» PROBLEM STATEMENT
Where a line of the entries holds the string "gousse", copy that line.

» SUPPLIED ENTRIES

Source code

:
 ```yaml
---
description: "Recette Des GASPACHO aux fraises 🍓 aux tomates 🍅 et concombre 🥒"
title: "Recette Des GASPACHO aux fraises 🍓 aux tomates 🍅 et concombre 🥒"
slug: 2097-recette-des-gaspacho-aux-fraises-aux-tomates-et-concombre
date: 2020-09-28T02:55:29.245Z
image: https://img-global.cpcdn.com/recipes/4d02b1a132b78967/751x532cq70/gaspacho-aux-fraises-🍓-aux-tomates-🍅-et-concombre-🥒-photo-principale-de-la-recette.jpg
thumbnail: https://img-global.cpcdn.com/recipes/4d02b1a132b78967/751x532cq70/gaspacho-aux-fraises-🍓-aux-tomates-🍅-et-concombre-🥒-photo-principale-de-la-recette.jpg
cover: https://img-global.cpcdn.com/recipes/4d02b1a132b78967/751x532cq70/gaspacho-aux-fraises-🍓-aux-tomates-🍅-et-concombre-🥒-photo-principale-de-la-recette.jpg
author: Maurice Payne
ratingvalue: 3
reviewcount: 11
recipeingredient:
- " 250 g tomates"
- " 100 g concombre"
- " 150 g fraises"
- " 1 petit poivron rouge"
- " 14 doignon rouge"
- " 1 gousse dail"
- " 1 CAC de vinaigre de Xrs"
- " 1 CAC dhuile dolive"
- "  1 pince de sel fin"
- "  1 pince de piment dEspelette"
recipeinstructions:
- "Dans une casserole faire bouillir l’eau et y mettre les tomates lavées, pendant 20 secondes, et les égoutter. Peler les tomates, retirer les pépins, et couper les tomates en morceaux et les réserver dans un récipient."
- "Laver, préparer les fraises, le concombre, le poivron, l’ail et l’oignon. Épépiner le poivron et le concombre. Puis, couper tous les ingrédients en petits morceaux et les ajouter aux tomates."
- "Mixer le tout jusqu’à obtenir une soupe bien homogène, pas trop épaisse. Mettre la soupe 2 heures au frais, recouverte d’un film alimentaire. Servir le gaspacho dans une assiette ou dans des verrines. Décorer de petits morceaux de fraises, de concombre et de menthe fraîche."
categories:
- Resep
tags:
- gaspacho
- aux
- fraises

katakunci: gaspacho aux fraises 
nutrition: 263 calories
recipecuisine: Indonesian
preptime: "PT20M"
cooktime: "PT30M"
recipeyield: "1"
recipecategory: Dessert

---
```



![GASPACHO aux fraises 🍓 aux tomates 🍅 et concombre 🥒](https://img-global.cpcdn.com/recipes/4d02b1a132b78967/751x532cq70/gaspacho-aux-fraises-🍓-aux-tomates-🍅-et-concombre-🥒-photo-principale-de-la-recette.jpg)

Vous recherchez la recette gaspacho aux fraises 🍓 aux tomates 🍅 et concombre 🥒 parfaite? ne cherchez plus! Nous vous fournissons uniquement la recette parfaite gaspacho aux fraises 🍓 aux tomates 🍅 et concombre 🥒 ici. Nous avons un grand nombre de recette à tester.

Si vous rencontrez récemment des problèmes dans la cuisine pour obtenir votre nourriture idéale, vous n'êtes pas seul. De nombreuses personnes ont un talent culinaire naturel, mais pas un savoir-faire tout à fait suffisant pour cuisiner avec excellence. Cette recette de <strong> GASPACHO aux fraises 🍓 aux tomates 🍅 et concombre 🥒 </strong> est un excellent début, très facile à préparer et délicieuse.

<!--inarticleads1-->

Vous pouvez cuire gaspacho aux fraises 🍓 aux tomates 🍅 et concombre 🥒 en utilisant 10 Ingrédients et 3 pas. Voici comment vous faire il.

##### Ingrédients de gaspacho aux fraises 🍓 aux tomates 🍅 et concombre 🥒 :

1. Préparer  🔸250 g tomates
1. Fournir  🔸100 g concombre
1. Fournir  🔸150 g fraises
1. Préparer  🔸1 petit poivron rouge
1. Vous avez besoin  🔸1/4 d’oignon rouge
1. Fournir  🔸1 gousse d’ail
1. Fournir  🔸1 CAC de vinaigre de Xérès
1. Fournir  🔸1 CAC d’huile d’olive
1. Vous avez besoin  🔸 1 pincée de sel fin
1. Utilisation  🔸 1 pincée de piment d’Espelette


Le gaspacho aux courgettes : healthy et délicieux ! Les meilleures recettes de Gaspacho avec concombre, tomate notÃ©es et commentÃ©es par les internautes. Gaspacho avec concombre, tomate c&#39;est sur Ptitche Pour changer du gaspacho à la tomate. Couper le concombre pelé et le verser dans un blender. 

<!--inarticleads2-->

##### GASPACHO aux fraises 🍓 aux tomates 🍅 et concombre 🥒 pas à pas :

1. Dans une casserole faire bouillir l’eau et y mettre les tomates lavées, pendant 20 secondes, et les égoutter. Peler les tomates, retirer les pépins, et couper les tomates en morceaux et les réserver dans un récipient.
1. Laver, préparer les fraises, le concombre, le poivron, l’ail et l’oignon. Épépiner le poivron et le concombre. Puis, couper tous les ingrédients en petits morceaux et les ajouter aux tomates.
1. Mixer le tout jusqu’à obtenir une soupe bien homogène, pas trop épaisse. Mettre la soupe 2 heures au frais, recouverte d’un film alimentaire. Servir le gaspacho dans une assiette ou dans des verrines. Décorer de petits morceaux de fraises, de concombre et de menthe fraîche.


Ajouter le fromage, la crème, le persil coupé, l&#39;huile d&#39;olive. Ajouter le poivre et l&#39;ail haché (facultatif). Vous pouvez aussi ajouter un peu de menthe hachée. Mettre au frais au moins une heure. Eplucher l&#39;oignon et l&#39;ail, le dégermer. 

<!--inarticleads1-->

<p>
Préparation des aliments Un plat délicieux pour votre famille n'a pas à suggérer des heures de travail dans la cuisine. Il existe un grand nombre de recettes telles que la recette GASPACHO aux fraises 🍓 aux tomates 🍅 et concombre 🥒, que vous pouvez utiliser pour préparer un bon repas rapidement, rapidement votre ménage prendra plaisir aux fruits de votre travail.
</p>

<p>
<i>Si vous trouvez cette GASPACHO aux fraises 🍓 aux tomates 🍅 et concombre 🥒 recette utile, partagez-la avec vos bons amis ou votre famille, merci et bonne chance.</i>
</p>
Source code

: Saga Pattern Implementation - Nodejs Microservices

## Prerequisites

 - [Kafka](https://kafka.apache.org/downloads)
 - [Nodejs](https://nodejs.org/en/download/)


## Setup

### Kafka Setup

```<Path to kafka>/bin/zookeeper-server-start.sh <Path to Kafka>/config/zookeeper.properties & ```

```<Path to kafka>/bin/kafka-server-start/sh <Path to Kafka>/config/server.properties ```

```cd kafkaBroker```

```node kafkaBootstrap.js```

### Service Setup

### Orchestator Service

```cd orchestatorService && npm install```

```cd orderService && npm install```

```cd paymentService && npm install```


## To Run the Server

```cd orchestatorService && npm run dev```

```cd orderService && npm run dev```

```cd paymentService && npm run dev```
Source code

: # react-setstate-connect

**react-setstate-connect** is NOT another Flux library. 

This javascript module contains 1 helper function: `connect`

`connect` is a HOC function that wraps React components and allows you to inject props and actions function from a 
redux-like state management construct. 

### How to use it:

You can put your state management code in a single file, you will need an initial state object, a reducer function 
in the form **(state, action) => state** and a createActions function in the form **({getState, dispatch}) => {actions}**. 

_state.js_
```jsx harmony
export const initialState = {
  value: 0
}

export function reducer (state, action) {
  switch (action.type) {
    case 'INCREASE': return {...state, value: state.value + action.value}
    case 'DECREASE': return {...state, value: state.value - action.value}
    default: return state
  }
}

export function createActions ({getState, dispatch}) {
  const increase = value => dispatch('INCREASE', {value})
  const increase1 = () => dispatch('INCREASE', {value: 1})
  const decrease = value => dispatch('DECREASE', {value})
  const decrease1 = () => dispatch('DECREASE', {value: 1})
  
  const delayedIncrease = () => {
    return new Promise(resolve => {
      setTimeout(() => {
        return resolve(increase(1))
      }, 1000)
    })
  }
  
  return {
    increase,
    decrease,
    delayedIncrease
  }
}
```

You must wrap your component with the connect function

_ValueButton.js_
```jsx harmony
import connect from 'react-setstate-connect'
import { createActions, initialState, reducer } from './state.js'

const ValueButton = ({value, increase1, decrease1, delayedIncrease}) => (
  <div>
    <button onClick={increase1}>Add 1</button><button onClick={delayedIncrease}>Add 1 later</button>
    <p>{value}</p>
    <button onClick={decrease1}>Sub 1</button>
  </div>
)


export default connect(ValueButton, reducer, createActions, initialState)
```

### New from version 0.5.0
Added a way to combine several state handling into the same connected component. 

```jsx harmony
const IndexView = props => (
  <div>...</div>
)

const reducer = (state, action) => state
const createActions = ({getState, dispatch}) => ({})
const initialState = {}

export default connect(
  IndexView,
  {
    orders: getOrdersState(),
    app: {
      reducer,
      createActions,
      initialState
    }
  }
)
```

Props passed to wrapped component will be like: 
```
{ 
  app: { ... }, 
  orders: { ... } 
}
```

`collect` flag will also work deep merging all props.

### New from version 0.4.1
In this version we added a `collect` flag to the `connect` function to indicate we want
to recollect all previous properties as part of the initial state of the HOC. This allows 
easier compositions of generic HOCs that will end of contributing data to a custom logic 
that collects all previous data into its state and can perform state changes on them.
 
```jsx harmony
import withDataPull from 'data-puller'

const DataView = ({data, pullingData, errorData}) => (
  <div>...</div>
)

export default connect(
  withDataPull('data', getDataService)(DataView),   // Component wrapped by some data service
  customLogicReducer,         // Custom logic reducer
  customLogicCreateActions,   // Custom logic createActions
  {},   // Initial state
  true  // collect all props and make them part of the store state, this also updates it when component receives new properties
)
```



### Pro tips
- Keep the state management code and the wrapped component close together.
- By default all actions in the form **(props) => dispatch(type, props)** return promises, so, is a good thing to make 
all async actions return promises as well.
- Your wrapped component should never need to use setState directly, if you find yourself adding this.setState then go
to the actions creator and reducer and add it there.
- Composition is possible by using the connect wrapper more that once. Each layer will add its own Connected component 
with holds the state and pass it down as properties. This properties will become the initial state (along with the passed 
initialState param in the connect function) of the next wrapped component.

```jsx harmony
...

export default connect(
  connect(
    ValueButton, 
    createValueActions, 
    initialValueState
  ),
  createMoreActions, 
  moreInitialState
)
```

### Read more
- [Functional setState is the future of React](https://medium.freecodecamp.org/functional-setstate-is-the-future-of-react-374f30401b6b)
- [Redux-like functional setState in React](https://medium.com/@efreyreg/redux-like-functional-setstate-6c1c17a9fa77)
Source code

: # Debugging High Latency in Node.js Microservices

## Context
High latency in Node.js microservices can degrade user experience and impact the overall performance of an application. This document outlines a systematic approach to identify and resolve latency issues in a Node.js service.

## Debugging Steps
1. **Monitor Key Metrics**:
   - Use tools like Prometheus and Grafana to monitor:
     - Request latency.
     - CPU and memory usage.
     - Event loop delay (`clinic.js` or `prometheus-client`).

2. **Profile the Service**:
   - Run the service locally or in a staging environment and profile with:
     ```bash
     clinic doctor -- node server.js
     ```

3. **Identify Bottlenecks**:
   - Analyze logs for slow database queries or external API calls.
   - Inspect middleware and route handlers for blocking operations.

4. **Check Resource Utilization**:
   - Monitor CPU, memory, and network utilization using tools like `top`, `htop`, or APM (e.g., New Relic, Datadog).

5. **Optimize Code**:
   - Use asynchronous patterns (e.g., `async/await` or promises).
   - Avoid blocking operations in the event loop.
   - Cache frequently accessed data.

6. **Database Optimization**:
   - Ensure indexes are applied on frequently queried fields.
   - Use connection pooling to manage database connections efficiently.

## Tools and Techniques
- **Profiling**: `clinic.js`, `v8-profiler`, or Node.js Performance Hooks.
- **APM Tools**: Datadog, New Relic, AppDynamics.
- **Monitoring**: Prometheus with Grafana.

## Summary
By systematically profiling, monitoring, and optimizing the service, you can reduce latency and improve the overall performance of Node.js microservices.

» SOLUTION FOR THIS EXERCISE
- " 1 gousse dail"
1. Fournir  🔸1 gousse d’ail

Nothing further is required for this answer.